O'Malley: Voters want to hear more about issues than Trump

News-Times
News-Times

LITTLE ROCK (AP) — Former Democratic presidential hopeful Martin O'Malley said Tuesday that voters in this year's midterm election want to hear more about "kitchen table" economic issues like health care and college costs than they do about the president.

Campaigning on behalf of fellow Democrats in predominantly Republican Arkansas, the former Maryland governor said voters are responding to candidates who want to find ways to bring people together on those issues. O'Malley has been supporting candidates through his political action committee, which he launched last year to support a "new generation" of state and local Democrats running for office.

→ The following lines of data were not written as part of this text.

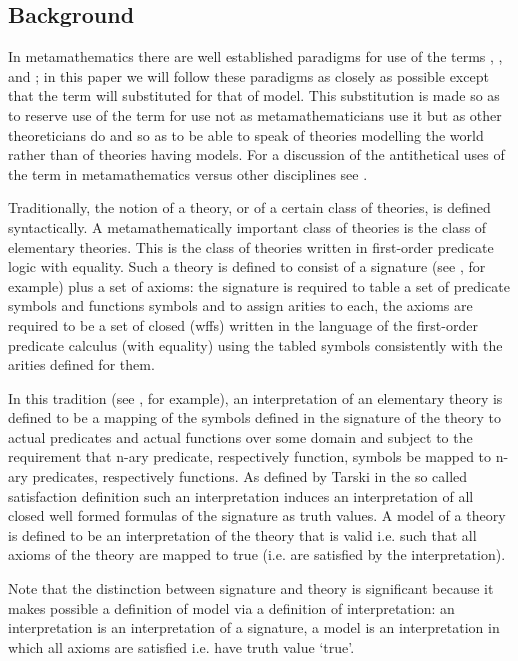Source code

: \subsection{Background}
In metamathematics there are well established paradigms for use of the terms
, ,  and ;
in this paper  we will follow these paradigms as closely as possible except that the term  will substituted  for that of model. 
This substitution is made so as to reserve use of the term  for  use not as metamathematicians 
use it but as other theoreticians do and so as to be able to speak of theories modelling 
the world rather than of theories having models. For a discussion of the antithetical uses of the term 
 in metamathematics versus other disciplines see \cite{HodgesModelTheory}.

Traditionally, the notion of a theory, or of a certain class of theories, is  defined syntactically.
A metamathematically important class of theories  is the class of elementary theories. 
This is the class of theories written in first-order predicate logic with equality. 
Such a theory is defined to consist of a signature (see \cite{HodgesModelTheory}, for example) plus a set of axioms: 
the signature is required to table a set of predicate symbols and functions symbols and to assign arities to each, 
the axioms are required  to be a set of closed  (wffs) written
in the language of the first-order predicate calculus (with equality)
using the tabled  symbols  consistently with the arities defined for them. 

In this tradition (see \cite{Mendelson}, for example), an interpretation of an elementary theory is defined to be 
a mapping of the symbols defined in the signature  of the theory 
to actual predicates and actual functions over some domain 
and subject to the requirement that n-ary predicate, respectively function, symbols be mapped to n-ary predicates, respectively functions.
As defined by Tarski in the so called satisfaction definition
such an interpretation induces an interpretation of all
closed well formed formulas of the signature as truth values. 
A model of a theory is defined to be an interpretation of the theory that is valid i.e. such that all axioms of the theory are mapped to true (i.e. are satisfied by the interpretation). 

Note that the distinction between signature and theory is significant because it makes possible a definition of model 
via a definition of interpretation: an interpretation is an interpretation of a signature, 
a model is an interpretation in which all axioms are satisfied i.e. have truth value `true'.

"When they knock on people's doors, they talk to voters that are already getting clubbed over the head with 24/7 Donald Trump coverage," O'Malley told The Associated Press before speaking at an event with Democratic congressional hopeful Clarke Tucker. "So what our candidates are talking about are the kitchen-table economic issues: rising costs of health care, rising costs of college, paychecks that aren't keeping pace with inflation even as people work harder and sometimes take on, for the first time, three jobs in a family instead of just two."

O'Malley praised Tucker, who is trying to unseat Republican incumbent French Hill in a district that covers Little Rock and seven central Arkansas counties. Arkansas hasn't sent a Democrat to the U.S. House since 2012.

O'Malley also campaigned with Democratic gubernatorial nominee Jared Henderson, who is running against incumbent Republican Gov. Asa Hutchinson. Polls have shown Hutchinson, a former congressman and Homeland Security official, as generally popular.

"He's been around a long time, but he has no vision and he has no plans for the future and absent that, there's not a reason for keeping him around a lot longer," O'Malley said in comments that were later echoed by Henderson. "What Arkansas needs is what our whole country needs, and that's new leadership."

Hutchinson dismissed the criticism from O'Malley.

"Bringing in Martin O'Malley is certainly consistent with the National Democratic agenda but out of touch with Arkansas values," he said in a statement, adding that O'Malley was "one of the most liberal" governors in the country.

O'Malley ran for the party's Democratic presidential nomination in 2016, but dropped out after the Iowa caucuses. He said he'll make a decision on whether to run again in 2020 sometime after the November election.